- [Work to be completed] The lines wanted are those in the data below that include "heeft".
----- Dataset excerpts
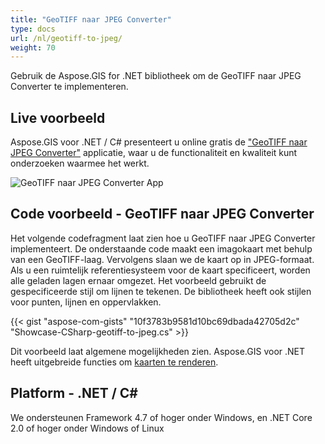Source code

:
 ```yaml
---
title: "GeoTIFF naar JPEG Converter"
type: docs
url: /nl/geotiff-to-jpeg/
weight: 70
---
```


Gebruik de Aspose.GIS for .NET bibliotheek om de GeoTIFF naar JPEG Converter te implementeren.

## **Live voorbeeld**

Aspose.GIS voor .NET / C# presenteert u online gratis de ["GeoTIFF naar JPEG Converter"](https://products.aspose.app/gis/viewer/geotiff-to-jpeg) applicatie, waar u de functionaliteit en kwaliteit kunt onderzoeken waarmee het werkt.

![GeoTIFF naar JPEG Converter App](viewer.png)

## **Code voorbeeld - GeoTIFF naar JPEG Converter**

Het volgende codefragment laat zien hoe u GeoTIFF naar JPEG Converter implementeert. De onderstaande code maakt een imagokaart met behulp van een GeoTIFF-laag. Vervolgens slaan we de kaart op in JPEG-formaat. Als u een ruimtelijk referentiesysteem voor de kaart specificeert, worden alle geladen lagen ernaar omgezet.
Het voorbeeld gebruikt de gespecificeerde stijl om lijnen te tekenen. De bibliotheek heeft ook stijlen voor punten, lijnen en oppervlakken.

{{< gist "aspose-com-gists" "10f3783b9581d10bc69dbada42705d2c" "Showcase-CSharp-geotiff-to-jpeg.cs" >}}

Dit voorbeeld laat algemene mogelijkheden zien. Aspose.GIS voor .NET heeft uitgebreide functies om [kaarten te renderen](https://docs.aspose.com/gis/net/map-rendering/).

## **Platform - .NET / C#**

We ondersteunen Framework 4.7 of hoger onder Windows, en .NET Core 2.0 of hoger onder Windows of Linux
----------
- [Result]
Het voorbeeld gebruikt de gespecificeerde stijl om lijnen te tekenen. De bibliotheek heeft ook stijlen voor punten, lijnen en oppervlakken.
Dit voorbeeld laat algemene mogelijkheden zien. Aspose.GIS voor .NET heeft uitgebreide functies om [kaarten te renderen](https://docs.aspose.com/gis/net/map-rendering/).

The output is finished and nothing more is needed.